## Your assignment
With the pictures set aside, return the lines below exactly, beginning at the first and ending at the line containing "s_i \cdot s_j\]".

## Given data
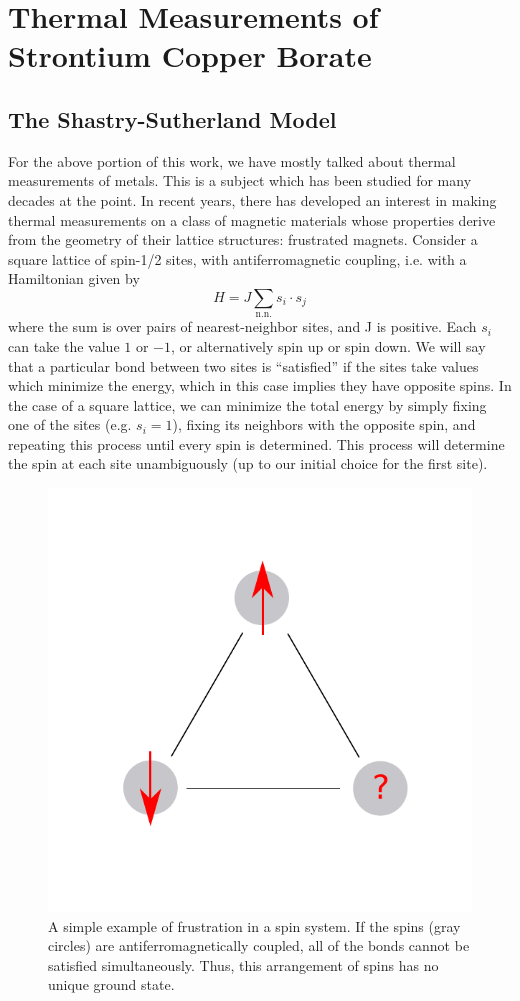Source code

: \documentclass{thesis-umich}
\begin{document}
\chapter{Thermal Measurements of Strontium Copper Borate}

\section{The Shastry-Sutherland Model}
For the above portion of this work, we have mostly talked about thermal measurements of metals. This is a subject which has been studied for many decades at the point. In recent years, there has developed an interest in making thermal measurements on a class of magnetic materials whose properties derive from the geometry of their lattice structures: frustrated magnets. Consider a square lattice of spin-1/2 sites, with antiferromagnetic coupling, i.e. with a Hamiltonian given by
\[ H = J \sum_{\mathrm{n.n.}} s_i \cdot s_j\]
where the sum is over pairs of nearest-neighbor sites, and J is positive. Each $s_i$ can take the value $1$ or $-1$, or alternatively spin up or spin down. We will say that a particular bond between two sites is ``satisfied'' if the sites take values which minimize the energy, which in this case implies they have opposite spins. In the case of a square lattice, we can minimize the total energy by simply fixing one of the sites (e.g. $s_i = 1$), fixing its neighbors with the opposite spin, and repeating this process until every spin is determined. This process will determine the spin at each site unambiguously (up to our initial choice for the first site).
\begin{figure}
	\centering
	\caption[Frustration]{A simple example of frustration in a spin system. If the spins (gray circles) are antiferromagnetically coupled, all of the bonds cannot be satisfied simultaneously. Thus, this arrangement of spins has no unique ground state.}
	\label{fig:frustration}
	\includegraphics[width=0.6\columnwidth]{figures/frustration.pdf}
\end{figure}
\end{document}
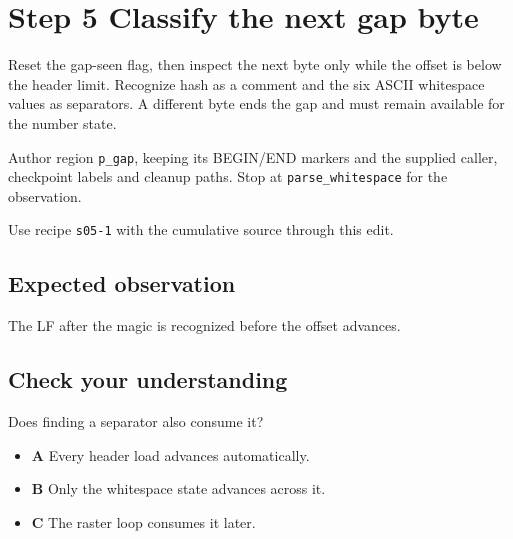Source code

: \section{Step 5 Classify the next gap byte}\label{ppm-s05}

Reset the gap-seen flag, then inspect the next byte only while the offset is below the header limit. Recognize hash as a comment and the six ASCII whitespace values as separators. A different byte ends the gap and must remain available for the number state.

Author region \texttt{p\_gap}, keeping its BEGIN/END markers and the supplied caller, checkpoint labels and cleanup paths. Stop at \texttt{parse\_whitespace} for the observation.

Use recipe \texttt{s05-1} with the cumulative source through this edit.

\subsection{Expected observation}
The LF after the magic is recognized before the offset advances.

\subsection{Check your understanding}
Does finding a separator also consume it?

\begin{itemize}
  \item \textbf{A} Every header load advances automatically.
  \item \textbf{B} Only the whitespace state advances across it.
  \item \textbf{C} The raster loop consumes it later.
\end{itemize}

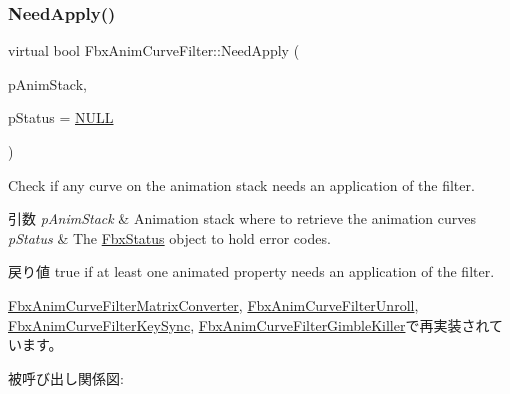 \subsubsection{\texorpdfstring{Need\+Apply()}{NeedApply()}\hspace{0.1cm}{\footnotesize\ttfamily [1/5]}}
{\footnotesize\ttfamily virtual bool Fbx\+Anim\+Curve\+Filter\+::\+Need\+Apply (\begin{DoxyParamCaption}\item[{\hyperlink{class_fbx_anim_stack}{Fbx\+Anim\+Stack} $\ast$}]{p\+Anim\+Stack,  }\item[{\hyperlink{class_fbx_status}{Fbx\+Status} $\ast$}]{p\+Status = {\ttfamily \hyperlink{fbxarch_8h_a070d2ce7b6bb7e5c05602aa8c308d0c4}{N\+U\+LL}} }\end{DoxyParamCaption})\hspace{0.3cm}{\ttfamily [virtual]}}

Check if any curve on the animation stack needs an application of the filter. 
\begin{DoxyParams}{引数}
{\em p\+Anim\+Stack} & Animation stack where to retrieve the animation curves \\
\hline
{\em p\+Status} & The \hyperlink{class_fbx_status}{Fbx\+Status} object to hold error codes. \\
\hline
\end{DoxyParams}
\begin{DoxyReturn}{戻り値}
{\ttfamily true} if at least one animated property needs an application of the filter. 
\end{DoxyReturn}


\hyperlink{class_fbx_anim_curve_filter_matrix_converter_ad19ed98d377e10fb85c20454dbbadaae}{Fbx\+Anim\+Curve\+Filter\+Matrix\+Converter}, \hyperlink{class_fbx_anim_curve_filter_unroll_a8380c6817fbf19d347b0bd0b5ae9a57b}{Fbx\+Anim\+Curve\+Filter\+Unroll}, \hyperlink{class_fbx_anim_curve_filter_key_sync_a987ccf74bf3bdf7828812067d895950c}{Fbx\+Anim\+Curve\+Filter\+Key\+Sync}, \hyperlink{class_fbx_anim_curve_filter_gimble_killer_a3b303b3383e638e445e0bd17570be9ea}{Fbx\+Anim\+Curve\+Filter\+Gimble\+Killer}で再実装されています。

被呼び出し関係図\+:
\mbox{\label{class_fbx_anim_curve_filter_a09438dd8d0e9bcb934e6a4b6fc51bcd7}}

## Written answer
Source code

: \documentclass{thesis-umich}
\begin{document}
\chapter{Thermal Measurements of Strontium Copper Borate}

\section{The Shastry-Sutherland Model}
For the above portion of this work, we have mostly talked about thermal measurements of metals. This is a subject which has been studied for many decades at the point. In recent years, there has developed an interest in making thermal measurements on a class of magnetic materials whose properties derive from the geometry of their lattice structures: frustrated magnets. Consider a square lattice of spin-1/2 sites, with antiferromagnetic coupling, i.e. with a Hamiltonian given by
\[ H = J \sum_{\mathrm{n.n.}} s_i \cdot s_j\]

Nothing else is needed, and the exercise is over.